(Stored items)
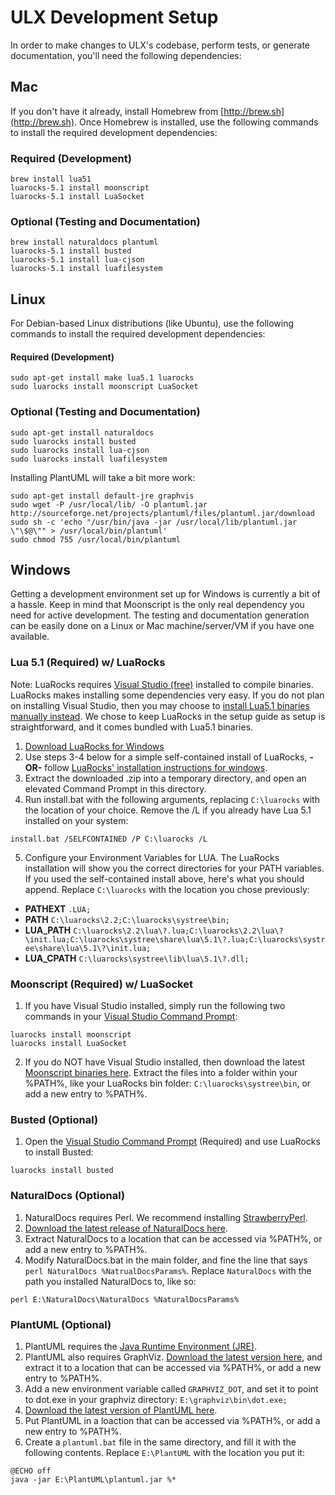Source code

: # ULX Development Setup #

In order to make changes to ULX's codebase, perform tests, or generate documentation, you'll need the following dependencies:

## Mac ##

If you don't have it already, install Homebrew from [http://brew.sh](http://brew.sh). Once Homebrew is installed, use the following commands to install the required development dependencies:

### Required (Development) ###
```
brew install lua51
luarocks-5.1 install moonscript
luarocks-5.1 install LuaSocket
```

### Optional (Testing and Documentation) ###
```
brew install naturaldocs plantuml
luarocks-5.1 install busted
luarocks-5.1 install lua-cjson
luarocks-5.1 install luafilesystem
```

## Linux ##

For Debian-based Linux distributions (like Ubuntu), use the following commands to install the required development dependencies:

#### Required (Development) ####
```
sudo apt-get install make lua5.1 luarocks
sudo luarocks install moonscript LuaSocket
```

### Optional (Testing and Documentation) ###
```
sudo apt-get install naturaldocs
sudo luarocks install busted
sudo luarocks install lua-cjson
sudo luarocks install luafilesystem
```

Installing PlantUML will take a bit more work:

```
sudo apt-get install default-jre graphvis
sudo wget -P /usr/local/lib/ -O plantuml.jar http://sourceforge.net/projects/plantuml/files/plantuml.jar/download
sudo sh -c 'echo "/usr/bin/java -jar /usr/local/lib/plantuml.jar \"\$@\"" > /usr/local/bin/plantuml'
sudo chmod 755 /usr/local/bin/plantuml
```

## Windows ##

Getting a development environment set up for Windows is currently a bit of a hassle. Keep in mind that Moonscript is the only real dependency you need for active development. The testing and documentation generation can be easily done on a Linux or Mac machine/server/VM if you have one available.

### Lua 5.1 (Required) w/ LuaRocks ###
Note: LuaRocks requires [Visual Studio (free)](https://www.visualstudio.com/products/visual-studio-community-vs) installed to compile binaries. LuaRocks makes installing some dependencies very easy. If you do not plan on installing Visual Studio, then you may choose to [install Lua5.1 binaries manually instead](luabinaries.sourceforge.net/download.html). We chose to keep LuaRocks in the setup guide as setup is straightforward, and it comes bundled with Lua5.1 binaries.

1. [Download LuaRocks for Windows](http://keplerproject.github.io/luarocks/releases/luarocks-2.2.0-win32.zip)
2. Use steps 3-4 below for a simple self-contained install of LuaRocks, **-OR-** follow [LuaRocks' installation instructions for windows](https://github.com/keplerproject/luarocks/wiki/Installation-instructions-for-Windows).
3. Extract the downloaded .zip into a temporary directory, and open an elevated Command Prompt in this directory.
4. Run install.bat with the following arguments, replacing `C:\luarocks` with the location of your choice. Remove the /L if you already have Lua 5.1 installed on your system:

 `install.bat /SELFCONTAINED /P C:\luarocks /L`

5. Configure your Environment Variables for LUA. The LuaRocks installation will show you the correct directories for your PATH variables. If you used the self-contained install above, here's what you should append. Replace `C:\luarocks` with the location you chose previously:
 - **PATHEXT**
`.LUA;`
 - **PATH**
`C:\luarocks\2.2;C:\luarocks\systree\bin;`
 - **LUA_PATH**
`C:\luarocks\2.2\lua\?.lua;C:\luarocks\2.2\lua\?\init.lua;C:\luarocks\systree\share\lua\5.1\?.lua;C:\luarocks\systree\share\lua\5.1\?\init.lua;`
 - **LUA_CPATH**
`C:\luarocks\systree\lib\lua\5.1\?.dll;`

### Moonscript (Required) w/ LuaSocket ###
1. If you have Visual Studio installed, simply run the following two commands in your [Visual Studio Command Prompt](https://msdn.microsoft.com/en-us/library/ms229859%28v=vs.110%29.aspx):

 ```
 luarocks install moonscript
 luarocks install LuaSocket
 ```

2. If you do NOT have Visual Studio installed, then download the latest [Moonscript binaries here](http://moonscript.org/#windows_binaries). Extract the files into a folder within your %PATH%, like your LuaRocks bin folder: `C:\luarocks\systree\bin`, or add a new entry to %PATH%.

### Busted (Optional) ###
1. Open the [Visual Studio Command Prompt](https://msdn.microsoft.com/en-us/library/ms229859%28v=vs.110%29.aspx) (Required) and use LuaRocks to install Busted:

 `luarocks install busted`

### NaturalDocs (Optional) ###
1. NaturalDocs requires Perl. We recommend installing [StrawberryPerl](http://strawberryperl.com/).
2. [Download the latest release of NaturalDocs here](http://www.naturaldocs.org/download.html).
3. Extract NaturalDocs to a location that can be accessed via %PATH%, or add a new entry to %PATH%.
4. Modify NaturalDocs.bat in the main folder, and fine the line that says `perl NaturalDocs %NatrualDocsParams%`. Replace `NaturalDocs` with the path you installed NaturalDocs to, like so:

 `perl E:\NaturalDocs\NaturalDocs %NaturalDocsParams%`

### PlantUML (Optional) ###
1. PlantUML requires the [Java Runtime Environment (JRE)](http://www.oracle.com/technetwork/java/javase/downloads/jre8-downloads-2133155.html).
2. PlantUML also requires GraphViz. [Download the latest version here](http://www.graphviz.org/Download_windows.php), and extract it to a location that can be accessed via %PATH%, or add a new entry to %PATH%.
3. Add a new environment variable called `GRAPHVIZ_DOT`, and set it to point to dot.exe in your graphviz directory: `E:\graphviz\bin\dot.exe;`
4. [Download the latest version of PlantUML here](http://sourceforge.net/projects/plantuml/files/plantuml.jar/download).
5. Put PlantUML in a loaction that can be accessed via %PATH%, or add a new entry to %PATH%.
6. Create a `plantuml.bat` file in the same directory, and fill it with the following contents. Replace `E:\PlantUML` with the location you put it:

 ```
 @ECHO off
 java -jar E:\PlantUML\plantuml.jar %*
 ```
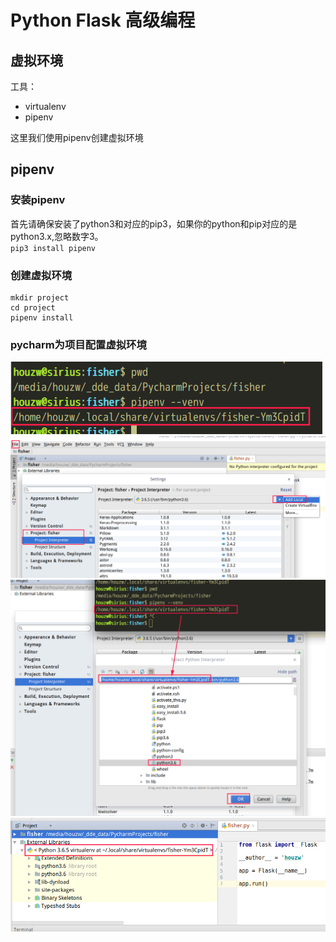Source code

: # Python Flask 高级编程

## 虚拟环境
工具：
- virtualenv
- pipenv

这里我们使用pipenv创建虚拟环境

## pipenv
### 安装pipenv
首先请确保安装了python3和对应的pip3，如果你的python和pip对应的是python3.x,忽略数字3。  
`pip3 install pipenv`

### 创建虚拟环境
``` shell
mkdir project
cd project
pipenv install
```

### pycharm为项目配置虚拟环境

![1](https://github.com/ZhengweiHou/python-learn-hzw/blob/master/learn-memo/imgs/20191019194120.png)
![2](https://github.com/ZhengweiHou/python-learn-hzw/blob/master/learn-memo/imgs/20191019194243.png)
![3](https://github.com/ZhengweiHou/python-learn-hzw/blob/master/learn-memo/imgs/20191019194636.png)
![4](https://github.com/ZhengweiHou/python-learn-hzw/blob/master/learn-memo/imgs/20191019194731.png)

> [Action item]
In the entries above, locate every line with the word "cjson" and copy it.

> [The completed task]
luarocks-5.1 install lua-cjson
sudo luarocks install lua-cjson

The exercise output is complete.